Thursday, October 05, 2006

 

Conspiracy Theorists

I recently had an on-line discussion with a 9/11 conspiracy theorist. This was obviously not a scientific survey of conspiracy believers, but I have no reason to suspect that he was not representative. Nonetheless, I think I can draw some interesting conclusions about these conspiracy theorists (in spite of the extremely limited sample) from our exchange:

1. There is no evidence for the conspiracy theories being offered.
2. Those touted as experts are often making claims far from their fields of expertise.
3. Conspiracy theorists cite a lot of poor quality scholarship. (This is common in pseudo-sciences.)
4. True believers are often unwilling or unable to acknowledge rather simple errors.
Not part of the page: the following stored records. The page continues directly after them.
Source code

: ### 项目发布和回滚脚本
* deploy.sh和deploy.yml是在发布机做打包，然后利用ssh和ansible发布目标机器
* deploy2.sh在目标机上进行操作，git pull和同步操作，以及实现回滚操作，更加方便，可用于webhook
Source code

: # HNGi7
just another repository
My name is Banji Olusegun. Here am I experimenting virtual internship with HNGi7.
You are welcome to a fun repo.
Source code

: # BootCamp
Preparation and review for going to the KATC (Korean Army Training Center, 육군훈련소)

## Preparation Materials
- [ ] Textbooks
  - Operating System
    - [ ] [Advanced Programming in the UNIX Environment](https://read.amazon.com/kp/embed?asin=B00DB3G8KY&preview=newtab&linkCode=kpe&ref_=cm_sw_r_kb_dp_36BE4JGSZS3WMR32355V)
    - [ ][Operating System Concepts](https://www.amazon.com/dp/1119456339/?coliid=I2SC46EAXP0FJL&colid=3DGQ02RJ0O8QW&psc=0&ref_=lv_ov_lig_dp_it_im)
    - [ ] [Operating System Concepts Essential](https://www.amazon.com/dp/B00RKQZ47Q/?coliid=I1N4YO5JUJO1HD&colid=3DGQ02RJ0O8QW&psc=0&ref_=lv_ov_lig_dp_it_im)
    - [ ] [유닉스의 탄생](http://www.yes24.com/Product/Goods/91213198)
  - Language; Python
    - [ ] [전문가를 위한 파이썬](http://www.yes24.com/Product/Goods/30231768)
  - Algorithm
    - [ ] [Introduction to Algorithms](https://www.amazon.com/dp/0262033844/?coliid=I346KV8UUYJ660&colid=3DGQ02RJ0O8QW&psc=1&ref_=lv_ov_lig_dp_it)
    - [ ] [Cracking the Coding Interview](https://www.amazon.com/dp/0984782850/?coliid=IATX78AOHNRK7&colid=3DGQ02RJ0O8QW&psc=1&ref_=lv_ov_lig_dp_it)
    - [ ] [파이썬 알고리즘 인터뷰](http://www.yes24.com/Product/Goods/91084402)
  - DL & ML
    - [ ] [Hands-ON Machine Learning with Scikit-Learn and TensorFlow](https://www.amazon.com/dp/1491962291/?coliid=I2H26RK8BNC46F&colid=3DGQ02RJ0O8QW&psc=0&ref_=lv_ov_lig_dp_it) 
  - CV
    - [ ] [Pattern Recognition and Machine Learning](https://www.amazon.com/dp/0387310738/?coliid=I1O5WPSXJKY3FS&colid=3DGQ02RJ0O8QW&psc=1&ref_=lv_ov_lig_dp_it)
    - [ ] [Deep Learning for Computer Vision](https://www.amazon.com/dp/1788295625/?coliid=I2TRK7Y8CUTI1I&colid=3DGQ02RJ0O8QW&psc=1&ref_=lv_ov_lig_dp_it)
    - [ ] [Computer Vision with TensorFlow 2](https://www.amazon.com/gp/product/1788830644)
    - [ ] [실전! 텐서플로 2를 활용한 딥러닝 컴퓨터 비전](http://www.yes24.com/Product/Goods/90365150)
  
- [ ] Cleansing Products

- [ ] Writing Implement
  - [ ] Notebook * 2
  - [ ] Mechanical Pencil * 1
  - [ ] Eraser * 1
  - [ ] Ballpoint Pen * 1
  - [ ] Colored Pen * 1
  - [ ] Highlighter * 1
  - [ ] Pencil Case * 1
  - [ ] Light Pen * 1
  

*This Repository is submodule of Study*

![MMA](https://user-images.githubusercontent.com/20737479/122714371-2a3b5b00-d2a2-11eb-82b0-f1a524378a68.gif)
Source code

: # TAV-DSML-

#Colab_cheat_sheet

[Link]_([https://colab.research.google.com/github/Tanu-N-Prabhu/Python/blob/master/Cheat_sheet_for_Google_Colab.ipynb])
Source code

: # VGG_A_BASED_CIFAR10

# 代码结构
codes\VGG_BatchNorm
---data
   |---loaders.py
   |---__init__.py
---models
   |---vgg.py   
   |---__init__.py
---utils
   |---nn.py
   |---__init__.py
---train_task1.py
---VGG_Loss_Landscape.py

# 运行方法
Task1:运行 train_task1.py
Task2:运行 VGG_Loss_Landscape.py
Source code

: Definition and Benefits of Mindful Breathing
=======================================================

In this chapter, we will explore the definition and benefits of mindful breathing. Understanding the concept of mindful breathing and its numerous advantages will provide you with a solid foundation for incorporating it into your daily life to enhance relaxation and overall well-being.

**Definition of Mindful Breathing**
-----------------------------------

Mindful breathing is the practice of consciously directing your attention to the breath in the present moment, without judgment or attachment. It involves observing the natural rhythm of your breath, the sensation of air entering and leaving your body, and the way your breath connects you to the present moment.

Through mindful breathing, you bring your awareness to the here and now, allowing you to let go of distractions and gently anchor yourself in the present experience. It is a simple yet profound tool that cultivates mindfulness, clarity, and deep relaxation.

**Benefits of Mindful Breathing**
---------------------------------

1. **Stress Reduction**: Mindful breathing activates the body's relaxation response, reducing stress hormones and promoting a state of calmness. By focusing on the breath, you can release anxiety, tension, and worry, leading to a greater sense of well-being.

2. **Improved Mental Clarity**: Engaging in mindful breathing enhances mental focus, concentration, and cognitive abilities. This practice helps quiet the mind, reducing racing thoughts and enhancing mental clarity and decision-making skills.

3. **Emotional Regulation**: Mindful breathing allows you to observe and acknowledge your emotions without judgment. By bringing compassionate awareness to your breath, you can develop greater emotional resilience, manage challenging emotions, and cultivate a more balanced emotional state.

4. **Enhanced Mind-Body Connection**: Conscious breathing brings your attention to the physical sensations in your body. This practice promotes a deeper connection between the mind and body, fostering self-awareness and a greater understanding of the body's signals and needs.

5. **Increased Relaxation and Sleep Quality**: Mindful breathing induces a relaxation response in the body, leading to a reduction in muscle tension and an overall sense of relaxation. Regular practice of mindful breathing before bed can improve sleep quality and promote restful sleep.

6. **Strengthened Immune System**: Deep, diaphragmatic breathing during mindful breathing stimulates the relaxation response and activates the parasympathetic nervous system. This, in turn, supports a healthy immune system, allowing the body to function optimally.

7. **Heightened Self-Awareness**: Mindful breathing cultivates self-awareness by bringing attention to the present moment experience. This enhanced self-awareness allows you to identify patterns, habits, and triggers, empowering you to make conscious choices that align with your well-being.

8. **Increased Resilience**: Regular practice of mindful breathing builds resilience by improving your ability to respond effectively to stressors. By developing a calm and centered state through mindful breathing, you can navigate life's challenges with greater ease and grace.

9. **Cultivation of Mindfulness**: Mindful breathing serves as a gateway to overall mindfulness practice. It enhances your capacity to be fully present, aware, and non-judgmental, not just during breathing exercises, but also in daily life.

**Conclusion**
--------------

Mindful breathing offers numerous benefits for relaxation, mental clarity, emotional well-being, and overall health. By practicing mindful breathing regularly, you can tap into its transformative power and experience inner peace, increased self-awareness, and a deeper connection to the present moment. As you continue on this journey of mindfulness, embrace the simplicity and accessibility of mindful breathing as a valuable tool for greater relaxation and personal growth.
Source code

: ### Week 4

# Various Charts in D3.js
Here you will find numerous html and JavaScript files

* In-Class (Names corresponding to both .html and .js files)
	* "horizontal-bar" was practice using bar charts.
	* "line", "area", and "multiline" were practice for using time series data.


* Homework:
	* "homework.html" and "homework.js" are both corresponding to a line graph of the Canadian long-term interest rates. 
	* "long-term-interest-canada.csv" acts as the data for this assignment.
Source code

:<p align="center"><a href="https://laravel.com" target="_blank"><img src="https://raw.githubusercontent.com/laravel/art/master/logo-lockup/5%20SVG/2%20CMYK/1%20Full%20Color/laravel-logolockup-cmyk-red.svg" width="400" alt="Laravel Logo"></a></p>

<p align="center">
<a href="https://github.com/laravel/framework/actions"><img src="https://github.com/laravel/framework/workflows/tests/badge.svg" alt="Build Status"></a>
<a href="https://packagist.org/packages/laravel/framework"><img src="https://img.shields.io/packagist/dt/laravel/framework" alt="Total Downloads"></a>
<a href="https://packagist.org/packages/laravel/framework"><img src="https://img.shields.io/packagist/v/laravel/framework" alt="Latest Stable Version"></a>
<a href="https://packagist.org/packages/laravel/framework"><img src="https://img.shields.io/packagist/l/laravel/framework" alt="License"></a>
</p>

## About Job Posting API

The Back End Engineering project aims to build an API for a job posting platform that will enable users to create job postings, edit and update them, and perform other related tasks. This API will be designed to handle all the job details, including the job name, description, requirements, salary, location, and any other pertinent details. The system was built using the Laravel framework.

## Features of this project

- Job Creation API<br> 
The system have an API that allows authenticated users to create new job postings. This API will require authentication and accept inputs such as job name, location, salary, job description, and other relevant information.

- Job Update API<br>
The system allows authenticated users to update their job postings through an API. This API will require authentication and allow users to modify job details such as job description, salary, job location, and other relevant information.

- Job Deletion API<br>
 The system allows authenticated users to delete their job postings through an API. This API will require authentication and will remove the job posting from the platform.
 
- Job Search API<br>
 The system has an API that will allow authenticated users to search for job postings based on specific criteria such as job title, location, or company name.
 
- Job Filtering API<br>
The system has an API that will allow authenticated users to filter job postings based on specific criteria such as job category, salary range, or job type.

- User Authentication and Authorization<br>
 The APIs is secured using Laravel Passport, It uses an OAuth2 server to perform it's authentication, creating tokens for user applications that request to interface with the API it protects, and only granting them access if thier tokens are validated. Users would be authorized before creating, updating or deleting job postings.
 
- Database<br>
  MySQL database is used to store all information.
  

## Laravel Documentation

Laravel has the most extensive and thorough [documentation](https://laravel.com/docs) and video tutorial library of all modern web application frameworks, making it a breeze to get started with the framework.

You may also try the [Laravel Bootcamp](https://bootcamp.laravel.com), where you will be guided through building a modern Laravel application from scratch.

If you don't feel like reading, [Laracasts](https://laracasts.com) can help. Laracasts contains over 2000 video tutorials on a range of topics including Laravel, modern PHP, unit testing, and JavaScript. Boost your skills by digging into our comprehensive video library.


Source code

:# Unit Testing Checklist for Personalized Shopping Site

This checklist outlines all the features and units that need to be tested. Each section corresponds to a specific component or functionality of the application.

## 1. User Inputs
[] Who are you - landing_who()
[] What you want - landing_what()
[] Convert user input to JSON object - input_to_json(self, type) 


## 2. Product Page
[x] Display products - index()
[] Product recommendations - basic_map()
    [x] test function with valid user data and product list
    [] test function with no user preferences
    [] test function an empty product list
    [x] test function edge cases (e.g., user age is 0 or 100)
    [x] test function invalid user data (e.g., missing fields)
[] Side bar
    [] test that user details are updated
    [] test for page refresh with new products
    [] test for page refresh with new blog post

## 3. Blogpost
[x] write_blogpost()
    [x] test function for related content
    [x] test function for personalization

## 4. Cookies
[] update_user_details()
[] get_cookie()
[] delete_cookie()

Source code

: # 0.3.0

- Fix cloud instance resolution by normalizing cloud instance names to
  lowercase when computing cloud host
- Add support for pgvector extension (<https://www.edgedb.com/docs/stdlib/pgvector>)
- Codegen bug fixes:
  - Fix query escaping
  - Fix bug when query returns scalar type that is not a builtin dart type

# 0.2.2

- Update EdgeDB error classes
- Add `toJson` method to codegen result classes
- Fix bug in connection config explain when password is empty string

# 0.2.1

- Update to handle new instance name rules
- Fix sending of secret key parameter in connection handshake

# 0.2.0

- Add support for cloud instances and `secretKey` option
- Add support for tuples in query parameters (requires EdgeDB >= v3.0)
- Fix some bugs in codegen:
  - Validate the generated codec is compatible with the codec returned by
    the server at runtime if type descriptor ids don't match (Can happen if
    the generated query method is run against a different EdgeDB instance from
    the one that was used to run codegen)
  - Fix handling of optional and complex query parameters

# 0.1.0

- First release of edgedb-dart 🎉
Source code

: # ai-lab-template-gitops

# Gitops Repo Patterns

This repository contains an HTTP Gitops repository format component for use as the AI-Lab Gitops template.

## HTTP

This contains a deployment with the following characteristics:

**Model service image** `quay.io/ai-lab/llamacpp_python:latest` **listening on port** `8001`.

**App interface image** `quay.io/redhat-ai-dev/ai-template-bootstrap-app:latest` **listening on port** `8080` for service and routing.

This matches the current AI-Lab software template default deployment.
And perhaps most disturbingly:

5. There is an element of the extreme left-wing that hates American conservatives more than Arab terrorists so much that they are willing to blame American officials for the 9/11 atrocity in spite of the lack of evidence. Apparently this is also true for an element of the extreme right-wing, but it was clearly a leftist that I was debating.

So in the second letter here, Dr. Sandra Sutphen is mistaken about who the conspiracy theorists are. It's not just rightist kooks who are conspiracy mongering. All such nonsense that I've heard personally has come from leftists (who, incidentally, are not kooky on non-political topics). I realize that my sample is probably biased, but 21st century conspiracy mongering is hardly a phenomenon of the right.